The third installment of my Physics World series on the history of laser cooling is now live on the web, so I can give you the full thing:
—Part One: Cold: The first experiments in laser manipulation of particles, and cooling of ions and atoms
—Part Two: Colder: The development of the magneto-optical trap and sub-Doppler cooling
—Part Three: Coldest: The race to make Bose-Einstein Condensation and a Degenerate Fermi Gas
The series spans about 30 years worth of experiments, starting from Ashkin’s earliest experiments in the late 60’s up through degenerate Fermi gases in the late 90’s. It also covers at least a factor of a million in temperature: from millikelvin-ish temperatures in the earliest experiments to microkelvin in the optical molasses era, to nanokelvin in the BEC/DFG regime. It’s also gloriously counterintuitive—the idea of hitting things with lasers and making them cold thereby is unexpected even to a physicist, as illustrated by a great Hal Metcalf anecdote in Part One.

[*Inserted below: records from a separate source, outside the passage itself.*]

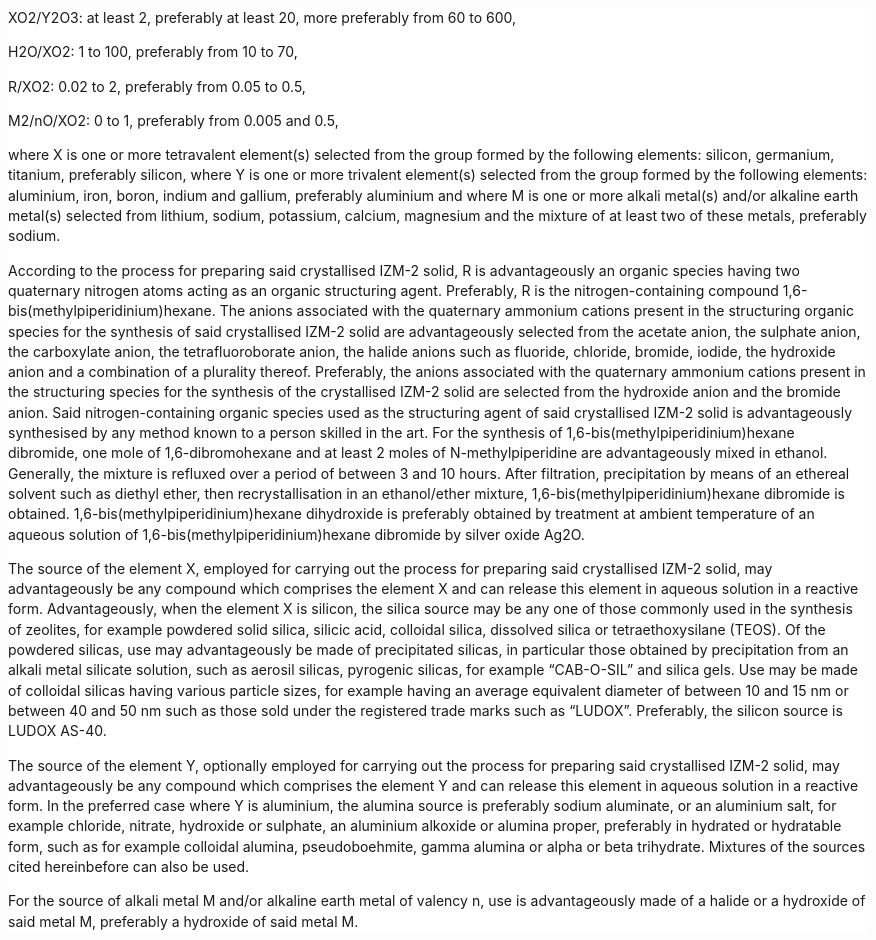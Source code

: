 XO2/Y2O3: at least 2, preferably at least 20, more preferably from 60 to 600,

H2O/XO2: 1 to 100, preferably from 10 to 70,

R/XO2: 0.02 to 2, preferably from 0.05 to 0.5,

M2/nO/XO2: 0 to 1, preferably from 0.005 and 0.5,

where X is one or more tetravalent element(s) selected from the group formed by the following elements: silicon, germanium, titanium, preferably silicon, where Y is one or more trivalent element(s) selected from the group formed by the following elements: aluminium, iron, boron, indium and gallium, preferably aluminium and where M is one or more alkali metal(s) and/or alkaline earth metal(s) selected from lithium, sodium, potassium, calcium, magnesium and the mixture of at least two of these metals, preferably sodium.

According to the process for preparing said crystallised IZM-2 solid, R is advantageously an organic species having two quaternary nitrogen atoms acting as an organic structuring agent. Preferably, R is the nitrogen-containing compound 1,6-bis(methylpiperidinium)hexane. The anions associated with the quaternary ammonium cations present in the structuring organic species for the synthesis of said crystallised IZM-2 solid are advantageously selected from the acetate anion, the sulphate anion, the carboxylate anion, the tetrafluoroborate anion, the halide anions such as fluoride, chloride, bromide, iodide, the hydroxide anion and a combination of a plurality thereof. Preferably, the anions associated with the quaternary ammonium cations present in the structuring species for the synthesis of the crystallised IZM-2 solid are selected from the hydroxide anion and the bromide anion. Said nitrogen-containing organic species used as the structuring agent of said crystallised IZM-2 solid is advantageously synthesised by any method known to a person skilled in the art. For the synthesis of 1,6-bis(methylpiperidinium)hexane dibromide, one mole of 1,6-dibromohexane and at least 2 moles of N-methylpiperidine are advantageously mixed in ethanol. Generally, the mixture is refluxed over a period of between 3 and 10 hours. After filtration, precipitation by means of an ethereal solvent such as diethyl ether, then recrystallisation in an ethanol/ether mixture, 1,6-bis(methylpiperidinium)hexane dibromide is obtained. 1,6-bis(methylpiperidinium)hexane dihydroxide is preferably obtained by treatment at ambient temperature of an aqueous solution of 1,6-bis(methylpiperidinium)hexane dibromide by silver oxide Ag2O.

The source of the element X, employed for carrying out the process for preparing said crystallised IZM-2 solid, may advantageously be any compound which comprises the element X and can release this element in aqueous solution in a reactive form. Advantageously, when the element X is silicon, the silica source may be any one of those commonly used in the synthesis of zeolites, for example powdered solid silica, silicic acid, colloidal silica, dissolved silica or tetraethoxysilane (TEOS). Of the powdered silicas, use may advantageously be made of precipitated silicas, in particular those obtained by precipitation from an alkali metal silicate solution, such as aerosil silicas, pyrogenic silicas, for example “CAB-O-SIL” and silica gels. Use may be made of colloidal silicas having various particle sizes, for example having an average equivalent diameter of between 10 and 15 nm or between 40 and 50 nm such as those sold under the registered trade marks such as “LUDOX”. Preferably, the silicon source is LUDOX AS-40.

The source of the element Y, optionally employed for carrying out the process for preparing said crystallised IZM-2 solid, may advantageously be any compound which comprises the element Y and can release this element in aqueous solution in a reactive form. In the preferred case where Y is aluminium, the alumina source is preferably sodium aluminate, or an aluminium salt, for example chloride, nitrate, hydroxide or sulphate, an aluminium alkoxide or alumina proper, preferably in hydrated or hydratable form, such as for example colloidal alumina, pseudoboehmite, gamma alumina or alpha or beta trihydrate. Mixtures of the sources cited hereinbefore can also be used.

For the source of alkali metal M and/or alkaline earth metal of valency n, use is advantageously made of a halide or a hydroxide of said metal M, preferably a hydroxide of said metal M.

The whole series was a lot of fun to write, though a bit stressful because the deadlines fell in times when I was busy with other stuff, too. The third installment was particularly good, because I was a young grad student when the BEC stuff went down, and remember hearing about the results “in real time,” as it were. I remember being in the room for debates about whether the collisional properties of the relevant atoms would ever allow BEC to form, and also for a teleconference from Boulder in which Cornell and Wieman announced their first detection of BEC.
This personal history also made for some weird moments in the Fermi gas part of the story, because when I was looking up the chronology there, I was really surprised to see the first DFG by Jin and DeMarco cited as being in 1999. I thought that was more in the 2000-2001 range, but the literature is pretty clear: the first potassium DFG experiments are in the late 90’s, and it’s a few years before the lithium groups catch up and there’s a real burst of excitement in the (sub)field in 2001-ish.
I think what’s going on is that the early experiments in Boulder were based on imaging/modeling that was (necessarily) nowhere near as compelling as what you see with BEC, where a dramatic spike appears in the density profile. The DFG signature is a failure to produce a big spike, plus some kind of subtle changes in the shape of the cloud that’s there, so it didn’t make a big splash— the initial paper doesn’t have any raw images in it at all, only processed data. It’s not until the lithium experiments using the bosonic isotope to do sympathetic cooling that you can really see the transition by comparing the two side-by-side: the bosons form a condensate, where the fermions stop shrinking (there are images from the paper in the part 3 article).
I was sufficiently wrapped up in my own stuff in the 1997-2001 period that I wasn’t paying super close attention to the DFG work until the dramatic images started to appear. And the competing groups obviously didn’t have an incentive to really trumpet the accomplishment when Jin’s group was the only game in town, so it was really only talked about by folks from Boulder, who I didn’t see that often. Once everybody got there, though, it was generally accepted that the 1999 results were valid, and it’s retroactively become more definitive than it seemed at the time.
I was also interviewed (remotely) for a podcast about the story, which I think came out pretty well, though there’s a striking difference between the host’s deliberate pace and my very American fast-talking. I think it came out reasonably well; if you’re a podcast person, give it a listen.
This was, as I said, fun to write, and I have a ton of additional material— hours of interviews that I couldn’t fit into the word count I was allotted. So my plan for the Next Book Project is to see what I can make of that that might sell to a publisher. There hasn’t been a great deal of progress in that area, though, because Winter term at Union started yesterday, and class prep has been consuming a lot of my time and energy.